**Input data**

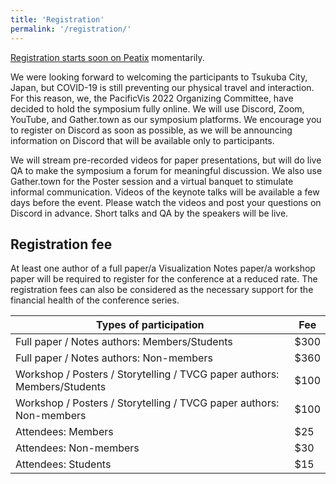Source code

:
 ```yaml
---
title: 'Registration'
permalink: '/registration/'
---
```


[Registration starts soon on Peatix](https://some.where/some.place/) momentarily.

We were looking forward to welcoming the participants to Tsukuba City, Japan, but COVID-19 is still preventing our physical travel and interaction. For this reason, we, the PacificVis 2022 Organizing Committee, have decided to hold the symposium fully online. We will use Discord, Zoom, YouTube, and Gather.town as our symposium platforms. We encourage you to register on Discord as soon as possible, as we will be announcing information on Discord that will be available only to participants.

We will stream pre-recorded videos for paper presentations, but will do live QA to make the symposium a forum for meaningful discussion. We also use Gather.town for the Poster session and a virtual banquet to stimulate informal communication. Videos of the keynote talks will be available a few days before the event. Please watch the videos and post your questions on Discord in advance. Short talks and QA by the speakers will be live.

## Registration fee

<span class="notice">At least one author of a full paper/a Visualization Notes paper/a workshop paper</span> will be required to register for the conference at a reduced rate. The registration fees can also be considered as the necessary support for the financial health of the conference series.

| Types of participation                                                   | Fee |
| ------------------------------------------------------------------------ | --- |
| Full paper / Notes authors: Members/Students                             | $300 |
| Full paper / Notes authors: Non-members                                  | $360 |
| Workshop / Posters / Storytelling / TVCG paper authors: Members/Students | $100 |
| Workshop / Posters / Storytelling / TVCG paper authors: Non-members      | $100 | 
| Attendees: Members                                                       |  $25 |
| Attendees: Non-members                                                   |  $30 |
| Attendees: Students                                                      |  $15 |

<!--
# Venue Information

The Tsukuba Center for Institutes was established in 1978 as a facility for common uses in the heart of Tsukuba Science City. Its purpose is to provide place where researchers and other personnel meet together and exchange information and opinions, and to provide information on science and technology from all over the world to researchers in the city, thus promoting research exchange and enabling the best use of the opportunities offered by the concentration of research institutes and universities at Tsukuba. The facilities of the Center include an international conference hall, other conference rooms, and exhibition rooms.

Currently, the activities of the Center include, in addition to providing conference rooms and science and technology information, assistance to various activities for research exchange among researchers, promotion of research exchange between researchers in the city and in other areas of Japan.

# Travel Information

# Accomodation Service
-->
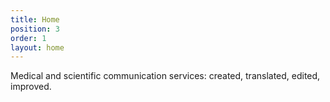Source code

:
 ```yaml
---
title: Home
position: 3
order: 1
layout: home
---
```


Medical and scientific communication services:
created, translated, edited, improved.
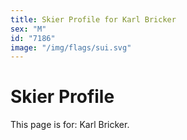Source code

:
 ```yaml
---
title: Skier Profile for Karl Bricker
sex: "M"
id: "7186"
image: "/img/flags/sui.svg" 
---
```


# Skier Profile

This page is for: Karl Bricker.
    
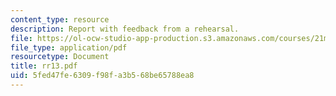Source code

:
 ```yaml
---
content_type: resource
description: Report with feedback from a rehearsal.
file: https://ol-ocw-studio-app-production.s3.amazonaws.com/courses/21m-873-theater-arts-topics-suburbia-january-iap-2008/5fed47fe6309f98fa3b568be65788ea8_rr13.pdf
file_type: application/pdf
resourcetype: Document
title: rr13.pdf
uid: 5fed47fe-6309-f98f-a3b5-68be65788ea8
---
```

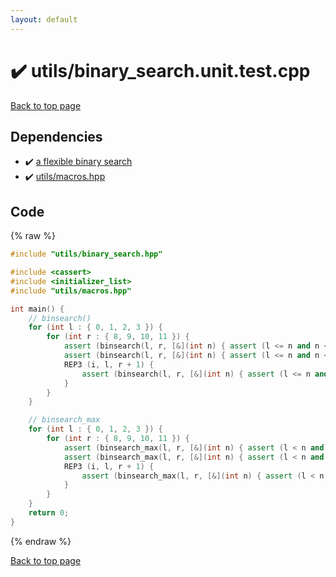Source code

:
 ```yaml
---
layout: default
---
```


<!-- mathjax config similar to math.stackexchange -->
<script type="text/javascript" async
  src="https://cdnjs.cloudflare.com/ajax/libs/mathjax/2.7.5/MathJax.js?config=TeX-MML-AM_CHTML">
</script>
<script type="text/x-mathjax-config">
  MathJax.Hub.Config({
    TeX: { equationNumbers: { autoNumber: "AMS" }},
    tex2jax: {
      inlineMath: [ ['$','$'] ],
      processEscapes: true
    },
    "HTML-CSS": { matchFontHeight: false },
    displayAlign: "left",
    displayIndent: "2em"
  });
</script>

<script type="text/javascript" src="https://cdnjs.cloudflare.com/ajax/libs/jquery/3.4.1/jquery.min.js"></script>
<script src="https://cdn.jsdelivr.net/npm/jquery-balloon-js@1.1.2/jquery.balloon.min.js" integrity="sha256-ZEYs9VrgAeNuPvs15E39OsyOJaIkXEEt10fzxJ20+2I=" crossorigin="anonymous"></script>
<script type="text/javascript" src="../../assets/js/copy-button.js"></script>
<link rel="stylesheet" href="../../assets/css/copy-button.css" />


# :heavy_check_mark: utils/binary_search.unit.test.cpp


[Back to top page](../../index.html)



## Dependencies
* :heavy_check_mark: [a flexible binary search](../../library/utils/binary_search.hpp.html)
* :heavy_check_mark: [utils/macros.hpp](../../library/utils/macros.hpp.html)


## Code
{% raw %}
```cpp
#include "utils/binary_search.hpp"

#include <cassert>
#include <initializer_list>
#include "utils/macros.hpp"

int main() {
    // binsearch()
    for (int l : { 0, 1, 2, 3 }) {
        for (int r : { 8, 9, 10, 11 }) {
            assert (binsearch(l, r, [&](int n) { assert (l <= n and n < r); return true;   }) == l);
            assert (binsearch(l, r, [&](int n) { assert (l <= n and n < r); return false;  }) == r);
            REP3 (i, l, r + 1) {
                assert (binsearch(l, r, [&](int n) { assert (l <= n and n < r); return n >= i; }) == i);
            }
        }
    }

    // binsearch_max
    for (int l : { 0, 1, 2, 3 }) {
        for (int r : { 8, 9, 10, 11 }) {
            assert (binsearch_max(l, r, [&](int n) { assert (l < n and n <= r); return false; }) == l);
            assert (binsearch_max(l, r, [&](int n) { assert (l < n and n <= r); return true;  }) == r);
            REP3 (i, l, r + 1) {
                assert (binsearch_max(l, r, [&](int n) { assert (l < n and n <= r); return n <= i; }) == i);
            }
        }
    }
    return 0;
}

```
{% endraw %}

[Back to top page](../../index.html)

**What you will do**
The answer must be the listing above, restated word for word, with no images in it.

**Exercise solution**
Source code

:
 ```yaml
---
title: 'Registration'
permalink: '/registration/'
---
```


[Registration starts soon on Peatix](https://some.where/some.place/) momentarily.

We were looking forward to welcoming the participants to Tsukuba City, Japan, but COVID-19 is still preventing our physical travel and interaction. For this reason, we, the PacificVis 2022 Organizing Committee, have decided to hold the symposium fully online. We will use Discord, Zoom, YouTube, and Gather.town as our symposium platforms. We encourage you to register on Discord as soon as possible, as we will be announcing information on Discord that will be available only to participants.

We will stream pre-recorded videos for paper presentations, but will do live QA to make the symposium a forum for meaningful discussion. We also use Gather.town for the Poster session and a virtual banquet to stimulate informal communication. Videos of the keynote talks will be available a few days before the event. Please watch the videos and post your questions on Discord in advance. Short talks and QA by the speakers will be live.

## Registration fee

<span class="notice">At least one author of a full paper/a Visualization Notes paper/a workshop paper</span> will be required to register for the conference at a reduced rate. The registration fees can also be considered as the necessary support for the financial health of the conference series.

| Types of participation                                                   | Fee |
| ------------------------------------------------------------------------ | --- |
| Full paper / Notes authors: Members/Students                             | $300 |
| Full paper / Notes authors: Non-members                                  | $360 |
| Workshop / Posters / Storytelling / TVCG paper authors: Members/Students | $100 |
| Workshop / Posters / Storytelling / TVCG paper authors: Non-members      | $100 | 
| Attendees: Members                                                       |  $25 |
| Attendees: Non-members                                                   |  $30 |
| Attendees: Students                                                      |  $15 |

<!--
# Venue Information

The Tsukuba Center for Institutes was established in 1978 as a facility for common uses in the heart of Tsukuba Science City. Its purpose is to provide place where researchers and other personnel meet together and exchange information and opinions, and to provide information on science and technology from all over the world to researchers in the city, thus promoting research exchange and enabling the best use of the opportunities offered by the concentration of research institutes and universities at Tsukuba. The facilities of the Center include an international conference hall, other conference rooms, and exhibition rooms.

Currently, the activities of the Center include, in addition to providing conference rooms and science and technology information, assistance to various activities for research exchange among researchers, promotion of research exchange between researchers in the city and in other areas of Japan.

# Travel Information

# Accomodation Service
-->
Source code

:
 ```yaml
---
title: Home
position: 3
order: 1
layout: home
---
```


Medical and scientific communication services:
created, translated, edited, improved.
Source code

:
 ```yaml
---
title: Skier Profile for Karl Bricker
sex: "M"
id: "7186"
image: "/img/flags/sui.svg" 
---
```


# Skier Profile

This page is for: Karl Bricker.
    
Source code

:
 ```yaml
---
content_type: resource
description: Report with feedback from a rehearsal.
file: https://ol-ocw-studio-app-production.s3.amazonaws.com/courses/21m-873-theater-arts-topics-suburbia-january-iap-2008/5fed47fe6309f98fa3b568be65788ea8_rr13.pdf
file_type: application/pdf
resourcetype: Document
title: rr13.pdf
uid: 5fed47fe-6309-f98f-a3b5-68be65788ea8
---
```

Source code

:
 ```yaml
---
layout: default
---
```


<!-- mathjax config similar to math.stackexchange -->
<script type="text/javascript" async
  src="https://cdnjs.cloudflare.com/ajax/libs/mathjax/2.7.5/MathJax.js?config=TeX-MML-AM_CHTML">
</script>
<script type="text/x-mathjax-config">
  MathJax.Hub.Config({
    TeX: { equationNumbers: { autoNumber: "AMS" }},
    tex2jax: {
      inlineMath: [ ['$','$'] ],
      processEscapes: true
    },
    "HTML-CSS": { matchFontHeight: false },
    displayAlign: "left",
    displayIndent: "2em"
  });
</script>

<script type="text/javascript" src="https://cdnjs.cloudflare.com/ajax/libs/jquery/3.4.1/jquery.min.js"></script>
<script src="https://cdn.jsdelivr.net/npm/jquery-balloon-js@1.1.2/jquery.balloon.min.js" integrity="sha256-ZEYs9VrgAeNuPvs15E39OsyOJaIkXEEt10fzxJ20+2I=" crossorigin="anonymous"></script>
<script type="text/javascript" src="../../assets/js/copy-button.js"></script>
<link rel="stylesheet" href="../../assets/css/copy-button.css" />


# :heavy_check_mark: utils/binary_search.unit.test.cpp


[Back to top page](../../index.html)



## Dependencies
* :heavy_check_mark: [a flexible binary search](../../library/utils/binary_search.hpp.html)
* :heavy_check_mark: [utils/macros.hpp](../../library/utils/macros.hpp.html)


## Code
{% raw %}
```cpp
#include "utils/binary_search.hpp"

#include <cassert>
#include <initializer_list>
#include "utils/macros.hpp"

int main() {
    // binsearch()
    for (int l : { 0, 1, 2, 3 }) {
        for (int r : { 8, 9, 10, 11 }) {
            assert (binsearch(l, r, [&](int n) { assert (l <= n and n < r); return true;   }) == l);
            assert (binsearch(l, r, [&](int n) { assert (l <= n and n < r); return false;  }) == r);
            REP3 (i, l, r + 1) {
                assert (binsearch(l, r, [&](int n) { assert (l <= n and n < r); return n >= i; }) == i);
            }
        }
    }

    // binsearch_max
    for (int l : { 0, 1, 2, 3 }) {
        for (int r : { 8, 9, 10, 11 }) {
            assert (binsearch_max(l, r, [&](int n) { assert (l < n and n <= r); return false; }) == l);
            assert (binsearch_max(l, r, [&](int n) { assert (l < n and n <= r); return true;  }) == r);
            REP3 (i, l, r + 1) {
                assert (binsearch_max(l, r, [&](int n) { assert (l < n and n <= r); return n <= i; }) == i);
            }
        }
    }
    return 0;
}

```
{% endraw %}

[Back to top page](../../index.html)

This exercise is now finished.